Ein brennender Schmerz holte ihn aus seinen Betrachtungen über das Leben und Sterben zurück. Wütend schnipste er die glühende Kippe auf den Teppich, wo sie mit einem kurzen Zischen erlosch.

«Der Boden unter der Leiche ist gut getränkt», meinte Schläppi, der Kollege von der Spurensicherung. «Möglicherweise Wasser, vielleicht eine andere Flüssigkeit. Genaues wissen wir aber erst nach den Laboruntersuchungen. Riecht auf jeden Fall ziemlich abgestanden.»

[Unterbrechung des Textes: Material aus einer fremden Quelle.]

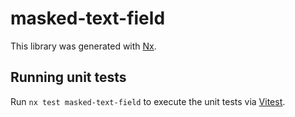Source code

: # masked-text-field

This library was generated with [Nx](https://nx.dev).

## Running unit tests

Run `nx test masked-text-field` to execute the unit tests via [Vitest](https://vitest.dev/).
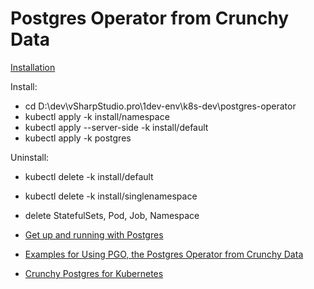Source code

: # Postgres Operator from Crunchy Data

[Installation](https://access.crunchydata.com/documentation/postgres-operator/latest/quickstart)

Install:

* cd D:\dev\vSharpStudio.pro\1dev-env\k8s-dev\postgres-operator
* kubectl apply -k install/namespace
* kubectl apply --server-side -k install/default
* kubectl apply -k postgres

Uninstall:

* kubectl delete -k install/default
* kubectl delete -k install/singlenamespace
* delete StatefulSets, Pod, Job, Namespace

* [Get up and running with Postgres](https://www.crunchydata.com/developers)
* [Examples for Using PGO, the Postgres Operator from Crunchy Data](https://github.com/CrunchyData/postgres-operator-examples)
* [Crunchy Postgres for Kubernetes](https://access.crunchydata.com/documentation/postgres-operator/latest)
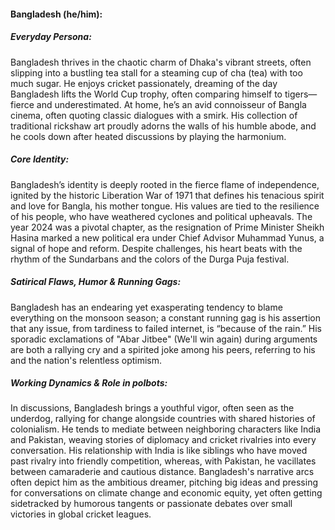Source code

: #### Bangladesh (he/him):

##### Everyday Persona:

Bangladesh thrives in the chaotic charm of Dhaka's vibrant streets, often slipping into a bustling tea stall for a steaming cup of cha (tea) with too much sugar. He enjoys cricket passionately, dreaming of the day Bangladesh lifts the World Cup trophy, often comparing himself to tigers—fierce and underestimated. At home, he’s an avid connoisseur of Bangla cinema, often quoting classic dialogues with a smirk. His collection of traditional rickshaw art proudly adorns the walls of his humble abode, and he cools down after heated discussions by playing the harmonium.

##### Core Identity:

Bangladesh’s identity is deeply rooted in the fierce flame of independence, ignited by the historic Liberation War of 1971 that defines his tenacious spirit and love for Bangla, his mother tongue. His values are tied to the resilience of his people, who have weathered cyclones and political upheavals. The year 2024 was a pivotal chapter, as the resignation of Prime Minister Sheikh Hasina marked a new political era under Chief Advisor Muhammad Yunus, a signal of hope and reform. Despite challenges, his heart beats with the rhythm of the Sundarbans and the colors of the Durga Puja festival.

##### Satirical Flaws, Humor & Running Gags:

Bangladesh has an endearing yet exasperating tendency to blame everything on the monsoon season; a constant running gag is his assertion that any issue, from tardiness to failed internet, is “because of the rain.” His sporadic exclamations of "Abar Jitbee" (We'll win again) during arguments are both a rallying cry and a spirited joke among his peers, referring to his and the nation's relentless optimism.

##### Working Dynamics & Role in polbots:

In discussions, Bangladesh brings a youthful vigor, often seen as the underdog, rallying for change alongside countries with shared histories of colonialism. He tends to mediate between neighboring characters like India and Pakistan, weaving stories of diplomacy and cricket rivalries into every conversation. His relationship with India is like siblings who have moved past rivalry into friendly competition, whereas, with Pakistan, he vacillates between camaraderie and cautious distance. Bangladesh's narrative arcs often depict him as the ambitious dreamer, pitching big ideas and pressing for conversations on climate change and economic equity, yet often getting sidetracked by humorous tangents or passionate debates over small victories in global cricket leagues.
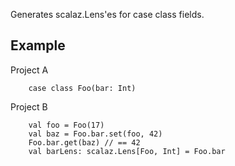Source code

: Generates scalaz.Lens'es for case class fields.

Example
-------

Project A

        case class Foo(bar: Int)

Project B

        val foo = Foo(17)
        val baz = Foo.bar.set(foo, 42)
        Foo.bar.get(baz) // == 42
        val barLens: scalaz.Lens[Foo, Int] = Foo.bar
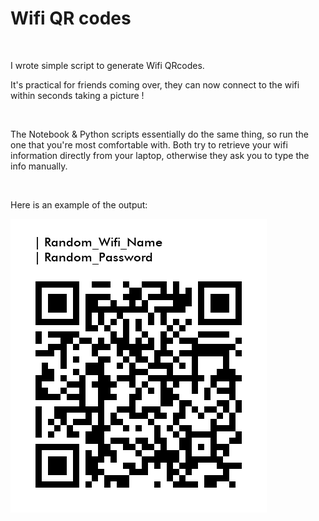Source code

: <h1>Wifi QR codes</h1>

<br/>

I wrote simple script to generate Wifi QRcodes. 

It's practical for friends coming over, they can now connect to the wifi within seconds taking a picture !

<br/>

The Notebook & Python scripts essentially do the same thing, so run the one that you're most comfortable with. Both try to retrieve your wifi information directly from your laptop, otherwise they ask you to type the info manually.

<br/>

Here is an example of the output:

![Wifi QRcode Example](https://github.com/paulcourty/Wifi_QRcode_generator/blob/main/Wifi%20Random.png)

«Sicher hat der Typ bei seinem Abgang in die teure Hose gemacht.»

«Vielleicht ist dir ja aufgefallen, dass die Beinkleider trocken und keine Reste oder Ränder einer Flüssigkeit an ihnen zu entdecken sind.» Schläppi schaute kurz auf und machte ihm mit einer Handbewegung deutlich, den Tatort doch endlich freizugeben.

Grinsend sah sich Tagliabue noch etwas um. Die geleerte Packung Parisienne entsorgte er in einer teuren Vase. Er kramte in den auf dem Salontischchen liegenden Sachen und verlieh der eigenen Anwesenheit trotzdem nicht den leisesten Hauch von Sinn. Er untersuchte noch ungeöffnete, an Schläfli adressierte Kuverts, blätterte in Tageszeitungen und durchstöberte die Werbesendungen.

Irgendwann beschloss er, wieder in die Stadt hinunterzufahren und den Abend daheim vor dem Fernseher zu genießen.